Before diving into the “how”, let’s focus first on the “why”. Why did we create the new system in the first place, and why did we need to migrate all Premium Plans to this new system?

In order to understand why we created the new system, we need a brief historical overview. Wix was originally created as a tool for users to easily build beautiful websites. Like all companies, we needed a way to make money from this tool, so we introduced the Freemium business model. This allowed users to build a basic website for free. But, if they wanted more advanced features, such as connecting their website to their own domain name or accepting online payments for an e-commerce website, they needed to buy a Premium Plan.

So, we developed the required system to support the purchase flow, including the delivery of required features after purchase, subscription management - such as assigning it to a different site or canceling, etc.

As the company grew, we looked for more ways to increase revenue, besides selling Premium Plan Subscriptions. We started to sell domains, initially as a reseller and later as a domain registrar. We also became a reseller for Google mailboxes, introduced the ability for third-party developers to create plugins for the platform and sell them.

For each new revenue source, we redeveloped a similar system to support the different nuances of each new product.

As the product evolved beyond just a website builder, we started providing additional tools to help our users manage their entire business. This included CRM tools which enabled our users to keep in contact with their customers through email, chat etc. We gave our users the ability to create and send price quotes and invoices. We introduced the possibility to create virtual business phone numbers for their business, create logos and other business branding tools. We offered the ability to advertise their products on advertising platforms such as Facebook and GoogleAds.

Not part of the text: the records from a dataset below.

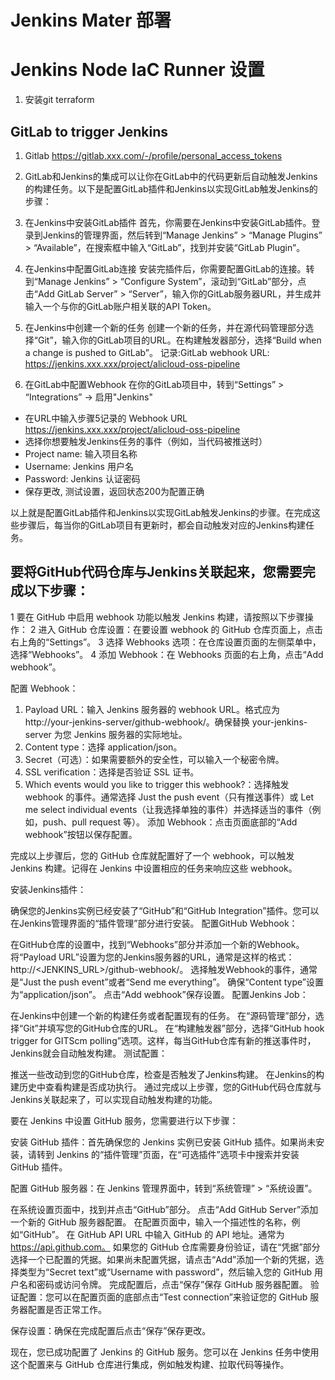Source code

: # Jenkins Mater 部署

# Jenkins Node IaC Runner 设置
1. 安装git terraform

## GitLab to trigger Jenkins

1. Gitlab https://gitlab.xxx.com/-/profile/personal_access_tokens 

2. GitLab和Jenkins的集成可以让你在GitLab中的代码更新后自动触发Jenkins的构建任务。以下是配置GitLab插件和Jenkins以实现GitLab触发Jenkins的步骤：
3. 在Jenkins中安装GitLab插件
首先，你需要在Jenkins中安装GitLab插件。登录到Jenkins的管理界面，然后转到“Manage Jenkins” > “Manage Plugins” > “Available”，在搜索框中输入“GitLab”，找到并安装“GitLab Plugin”。
4. 在Jenkins中配置GitLab连接
安装完插件后，你需要配置GitLab的连接。转到“Manage Jenkins” > “Configure System”，滚动到“GitLab”部分，点击“Add GitLab Server” > “Server”，输入你的GitLab服务器URL，并生成并输入一个与你的GitLab账户相关联的API Token。
5. 在Jenkins中创建一个新的任务
创建一个新的任务，并在源代码管理部分选择“Git”，输入你的GitLab项目的URL。在构建触发器部分，选择“Build when a change is pushed to GitLab”。
记录:GitLab webhook URL: https://jenkins.xxx.xxx/project/alicloud-oss-pipeline
6. 在GitLab中配置Webhook
在你的GitLab项目中，转到“Settings” > “Integrations” -> 启用"Jenkins"
- 在URL中输入步骤5记录的 Webhook URL https://jenkins.xxx.xxx/project/alicloud-oss-pipeline
- 选择你想要触发Jenkins任务的事件（例如，当代码被推送时）
- Project name: 输入项目名称
- Username: Jenkins 用户名
- Password: Jenkins 认证密码
- 保存更改, 测试设置，返回状态200为配置正确

以上就是配置GitLab插件和Jenkins以实现GitLab触发Jenkins的步骤。在完成这些步骤后，每当你的GitLab项目有更新时，都会自动触发对应的Jenkins构建任务。

## 要将GitHub代码仓库与Jenkins关联起来，您需要完成以下步骤：

1 要在 GitHub 中启用 webhook 功能以触发 Jenkins 构建，请按照以下步骤操作：
2 进入 GitHub 仓库设置：在要设置 webhook 的 GitHub 仓库页面上，点击右上角的“Settings”。
3 选择 Webhooks 选项：在仓库设置页面的左侧菜单中，选择“Webhooks”。
4 添加 Webhook：在 Webhooks 页面的右上角，点击“Add webhook”。

配置 Webhook：

1. Payload URL：输入 Jenkins 服务器的 webhook URL。格式应为 http://your-jenkins-server/github-webhook/。确保替换 your-jenkins-server 为您 Jenkins 服务器的实际地址。
2. Content type：选择 application/json。
3. Secret（可选）：如果需要额外的安全性，可以输入一个秘密令牌。
4. SSL verification：选择是否验证 SSL 证书。
5. Which events would you like to trigger this webhook?：选择触发 webhook 的事件。通常选择 Just the push event（只有推送事件）或 Let me select individual events（让我选择单独的事件）并选择适当的事件（例如，push、pull request 等）。
添加 Webhook：点击页面底部的“Add webhook”按钮以保存配置。

完成以上步骤后，您的 GitHub 仓库就配置好了一个 webhook，可以触发 Jenkins 构建。记得在 Jenkins 中设置相应的任务来响应这些 webhook。


安装Jenkins插件：

确保您的Jenkins实例已经安装了“GitHub”和“GitHub Integration”插件。您可以在Jenkins管理界面的“插件管理”部分进行安装。
配置GitHub Webhook：

在GitHub仓库的设置中，找到“Webhooks”部分并添加一个新的Webhook。
将“Payload URL”设置为您的Jenkins服务器的URL，通常是这样的格式：http://<JENKINS_URL>/github-webhook/。
选择触发Webhook的事件，通常是“Just the push event”或者“Send me everything”。
确保“Content type”设置为“application/json”。
点击“Add webhook”保存设置。
配置Jenkins Job：

在Jenkins中创建一个新的构建任务或者配置现有的任务。
在“源码管理”部分，选择“Git”并填写您的GitHub仓库的URL。
在“构建触发器”部分，选择“GitHub hook trigger for GITScm polling”选项。这样，每当GitHub仓库有新的推送事件时，Jenkins就会自动触发构建。
测试配置：

推送一些改动到您的GitHub仓库，检查是否触发了Jenkins构建。
在Jenkins的构建历史中查看构建是否成功执行。
通过完成以上步骤，您的GitHub代码仓库就与Jenkins关联起来了，可以实现自动触发构建的功能。

要在 Jenkins 中设置 GitHub 服务，您需要进行以下步骤：

安装 GitHub 插件：首先确保您的 Jenkins 实例已安装 GitHub 插件。如果尚未安装，请转到 Jenkins 的“插件管理”页面，在“可选插件”选项卡中搜索并安装 GitHub 插件。

配置 GitHub 服务器：在 Jenkins 管理界面中，转到“系统管理” > “系统设置”。

在系统设置页面中，找到并点击“GitHub”部分。
点击“Add GitHub Server”添加一个新的 GitHub 服务器配置。
在配置页面中，输入一个描述性的名称，例如“GitHub”。
在 GitHub API URL 中输入 GitHub 的 API 地址。通常为 https://api.github.com。
如果您的 GitHub 仓库需要身份验证，请在“凭据”部分选择一个已配置的凭据。如果尚未配置凭据，请点击“Add”添加一个新的凭据，选择类型为“Secret text”或“Username with password”，然后输入您的 GitHub 用户名和密码或访问令牌。
完成配置后，点击“保存”保存 GitHub 服务器配置。
验证配置：您可以在配置页面的底部点击“Test connection”来验证您的 GitHub 服务器配置是否正常工作。

保存设置：确保在完成配置后点击“保存”保存更改。

现在，您已成功配置了 Jenkins 的 GitHub 服务。您可以在 Jenkins 任务中使用这个配置来与 GitHub 仓库进行集成，例如触发构建、拉取代码等操作。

We needed a way to monetize all of these new capabilities, and we realized that it was not scalable to redevelop the system each time. So we developed a new system that is fully customizable, and allows any business unit to configure their products and monetize them without any development required from the Premium Services team.

Now that we have this new system that readily supports the monetization of any new product, why did we decide to migrate our original Premium Plans to this new system?

From a product perspective, we were creating new features which were required by the products on the new system, as well as the original Premium Plans. This meant that we were duplicating the development effort on both systems.

From a business perspective, Wix started moving into other markets including B2B partners, agencies and enterprise customers. These users required the ability to interact with the platform via APIs, and also needed a more flexible way of tailoring the Premium Plans to suit the needs of their customers and their business requirements.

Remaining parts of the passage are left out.